"It's not the 'clean' part of the equation that's difficult. It's just finding a place to put all the stuff."
Okemos mom Cheri Meyer has two kids. And just about anyone with kids will tell you that no matter how hard you try, that "stuff" you work so hard to keep under control can easily overwhelm even the cleanest house.
"Every day, more paper comes home from school. And the pile just gets bigger and bigger."
And that's just schoolwork. What if you happen to be a person who just can't let go of anything - from his first grade spelling tests to the sweatshirt you wore in college?
Here are a few tips on breaking through that clutter.
First, consider the source. In many cases, there's a reason someone is a packrat. And it might not have anything to do with actually needing the stuff they're keeping.
"Every person is different," says Carol Kanners, owner of Home Sweet Home, a local professional organizing company "Maybe there's an emotional attachment to the (clutter) and they're not ready to part with it."

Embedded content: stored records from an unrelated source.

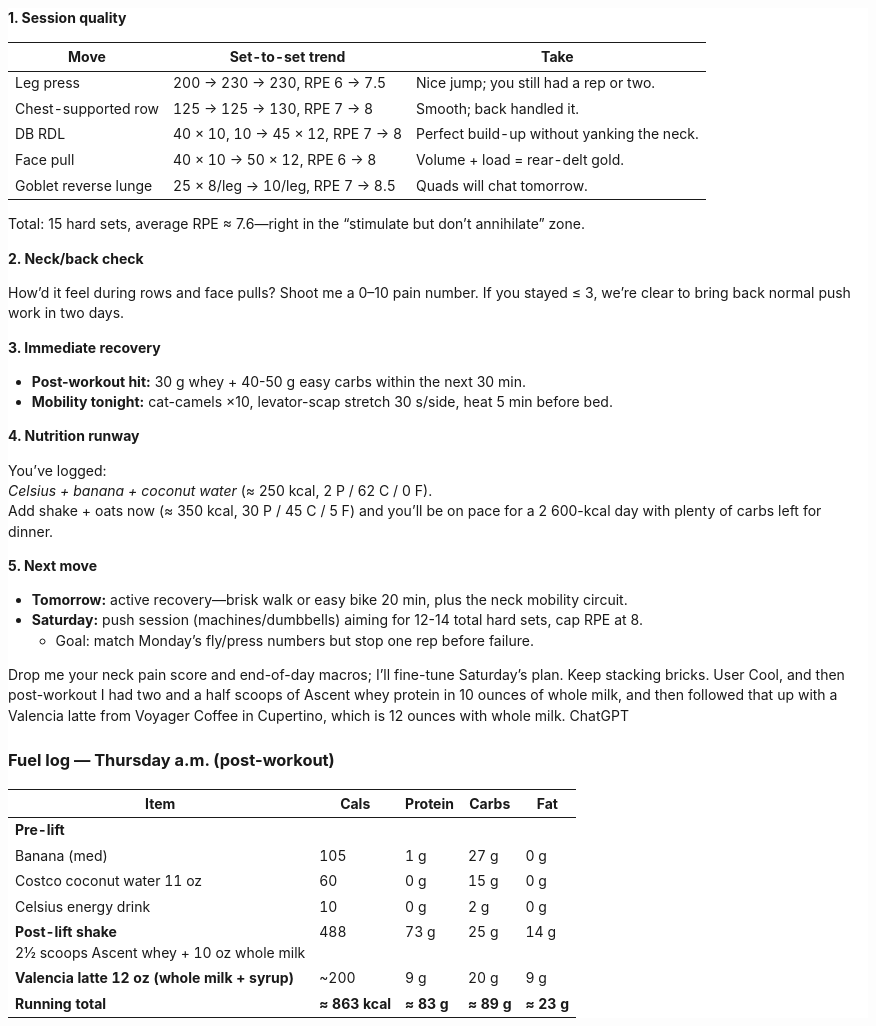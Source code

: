 **1. Session quality**

| Move | Set-to-set trend | Take |
|------|------------------|------|
| Leg press | 200 → 230 → 230, RPE 6 → 7.5 | Nice jump; you still had a rep or two. |
| Chest-supported row | 125 → 125 → 130, RPE 7 → 8 | Smooth; back handled it. |
| DB RDL | 40 × 10, 10 → 45 × 12, RPE 7 → 8 | Perfect build-up without yanking the neck. |
| Face pull | 40 × 10 → 50 × 12, RPE 6 → 8 | Volume + load = rear-delt gold. |
| Goblet reverse lunge | 25 × 8/leg → 10/leg, RPE 7 → 8.5 | Quads will chat tomorrow. |

Total: 15 hard sets, average RPE ≈ 7.6—right in the “stimulate but don’t annihilate” zone.

**2. Neck/back check**

How’d it feel during rows and face pulls? Shoot me a 0–10 pain number. If you stayed ≤ 3, we’re clear to bring back normal push work in two days.

**3. Immediate recovery**

- **Post-workout hit:** 30 g whey + 40-50 g easy carbs within the next 30 min.  
- **Mobility tonight:** cat-camels ×10, levator-scap stretch 30 s/side, heat 5 min before bed.

**4. Nutrition runway**

You’ve logged:  
*Celsius + banana + coconut water* (≈ 250 kcal, 2 P / 62 C / 0 F).  
Add shake + oats now (≈ 350 kcal, 30 P / 45 C / 5 F) and you’ll be on pace for a 2 600-kcal day with plenty of carbs left for dinner.

**5. Next move**

- **Tomorrow:** active recovery—brisk walk or easy bike 20 min, plus the neck mobility circuit.  
- **Saturday:** push session (machines/dumbbells) aiming for 12-14 total hard sets, cap RPE at 8.  
  - Goal: match Monday’s fly/press numbers but stop one rep before failure.

Drop me your neck pain score and end-of-day macros; I’ll fine-tune Saturday’s plan.  Keep stacking bricks.
User
Cool, and then post-workout I had two and a half scoops of Ascent whey protein in 10 ounces of whole milk, and then followed that up with a Valencia latte from Voyager Coffee in Cupertino, which is 12 ounces with whole milk.
ChatGPT
### Fuel log — Thursday a.m. (post-workout)

| Item | Cals | Protein | Carbs | Fat |
|------|------|---------|-------|-----|
| **Pre-lift** | | | | |
| Banana (med) | 105 | 1 g | 27 g | 0 g |
| Costco coconut water 11 oz | 60 | 0 g | 15 g | 0 g |
| Celsius energy drink | 10 | 0 g | 2 g | 0 g |
| **Post-lift shake**<br>2½ scoops Ascent whey + 10 oz whole milk | 488 | 73 g | 25 g | 14 g |
| **Valencia latte 12 oz (whole milk + syrup)** | ~200 | 9 g | 20 g | 9 g |
| **Running total** | **≈ 863 kcal** | **≈ 83 g** | **≈ 89 g** | **≈ 23 g** |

Life experience also is a factor.
"Elderly people, those who lived through the Depression ... they see value in a rubber band," says Jackie Bornor, owner of Stuff the Clutter, a Haslett-based professional organizing firm.
Once you've come to terms with the "whys" of your inner-packrat, it's time to ...
* Get comfortable. "Pick one area to focus on, and document with a before (and after) picture," Bornor says. "Use a timer (you'll see why in a moment), add your favorite music and dress comfortably to set the mood."
* Start small. "Oftentimes, it's easier to start with a single room," Kanners says. "The (process) will go quickly; you can see progress and inspire yourself to go further."
Bornor agrees smaller jobs make the progress easier to see. "You may want to start small, a shelf, drawer, or under the bed to ensure that you see results immediately."
Severe clutter may mean breaking the job into several steps. "Divide it into four sections and work within one section until completed," Bornor says.
"Stay focused on that one section only. When your timer goes off, decide if you have the stamina to continue and set the timer for another 30 minutes."
Not done in a day? Don't give up.
Stuck on something? We all have things we can't imagine parting with - and it's OK to keep a few favorites. But do you really need every single "Playbill" from every single musical you've ever seen?
Bornor says she works with one simple rule: "When in doubt, live without."
* Should you call a professional? Yes, if you've been struggling with the task.
Contact a professional organizer, and ask if they are members of the National Association of Professional Organizers. Bornor says members have access to educational opportunities that assist them in working with clients.
* The final step: Where does all your stuff go? Categorizing as you de-clutter makes it easier to find homes for your old stuff. "Decide to keep, sell, donate or toss, and be ruthless," Bornor says.